Friends share memories. Encounters of the past remembered and reflected on are grist of new encounters, compelling content of our companionship. We each have an extensive history of prior encounter episodes. Freshness has been in our lives from the beginning, even if we’ve not been aware or ready to acknowledge it.
Friends make common cause, support each other’s agendas. Freshness wants what we want, and we want what freshness wants. In many cases, there’s overlap, but common cause means trusting the validity of what the other wants even if it isn’t our concern. So are motivated by survival, comfort and dignity; freshness’ modus is hospitality, friendship and exploration. These are more or less relevant to each other in different situations. Making common cause is accepting and supporting the relevance assessments of the other. We prioritize direct and definite encounters, whereas freshness equally values indirect and indefinite encounters (systemic) which make good luck more likely. We privilege ourselves and ours, but freshness privileges all equally.
Friends help and assist each other. Encounters are the answers to requests we both, fragility and freshness, make to each other. We help freshness by listening and responding to its prompts to initiate encounters with others. Freshness helps us first of all by encouraging us, comforting us and inspiring us directly in our private, personal encounters. Freshness also activates its global network of encountermates to act in ways that can material assist, even rescue us. Likewise, the requests we make on behalf of others, freshness is able to ‘crowdsource’ help through the encounters it has with other others everywhere.
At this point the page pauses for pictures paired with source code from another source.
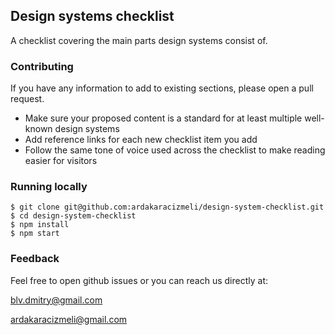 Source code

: ## Design systems checklist
A checklist covering the main parts design systems consist of.

### Contributing

If you have any information to add to existing sections, please open a pull request.

- Make sure your proposed content is a standard for at least multiple well-known design systems
- Add reference links for each new checklist item you add
- Follow the same tone of voice used across the checklist to make reading easier for visitors

### Running locally
```
$ git clone git@github.com:ardakaracizmeli/design-system-checklist.git
$ cd design-system-checklist
$ npm install
$ npm start
```

### Feedback
Feel free to open github issues or you can reach us directly at:

blv.dmitry@gmail.com

ardakaracizmeli@gmail.com

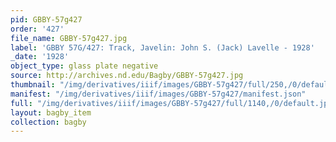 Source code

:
 ```yaml
---
pid: GBBY-57g427
order: '427'
file_name: GBBY-57g427.jpg
label: 'GBBY 57G/427: Track, Javelin: John S. (Jack) Lavelle - 1928'
_date: '1928'
object_type: glass plate negative
source: http://archives.nd.edu/Bagby/GBBY-57g427.jpg
thumbnail: "/img/derivatives/iiif/images/GBBY-57g427/full/250,/0/default.jpg"
manifest: "/img/derivatives/iiif/images/GBBY-57g427/manifest.json"
full: "/img/derivatives/iiif/images/GBBY-57g427/full/1140,/0/default.jpg"
layout: bagby_item
collection: bagby
---
```

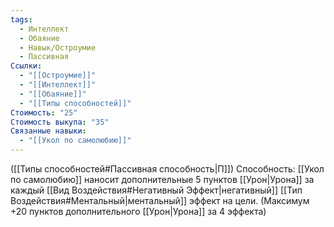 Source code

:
 ```yaml
---
tags:
  - Интеллект
  - Обаяние
  - Навык/Остроумие
  - Пассивная
Ссылки:
  - "[[Остроумие]]"
  - "[[Интеллект]]"
  - "[[Обаяние]]"
  - "[[Типы способностей]]"
Стоимость: "25"
Стоимость выкупа: "35"
Связанные навыки:
  - "[[Укол по самолюбию]]"
---
```

([[Типы способностей#Пассивная способность|П]]) Способность: [[Укол по самолюбию]] наносит дополнительные 5 пунктов [[Урон|Урона]] за каждый [[Вид Воздействия#Негативный Эффект|негативный]] [[Тип Воздействия#Ментальный|ментальный]] эффект на цели. 
(Максимум +20 пунктов дополнительного [[Урон|Урона]] за 4 эффекта)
Even ICU and cell block encounters occur in a context. It’s never just the two of us–me fragile, you freshness–but around us other patients or prisoners, nurses or guards, family and friends present or past, a political situation, etc. that each of us and both of us can encounter, directly or indirectly.
Sometimes rescue comes through a happy convergence of material circumstances, but the help freshness gives us comes through encounters, not coincidences.
Through it all, we, freshness and fragility, though others, are yet lovers. Prayer-like encounters can be the intimate place where we most deeply appreciate that reality.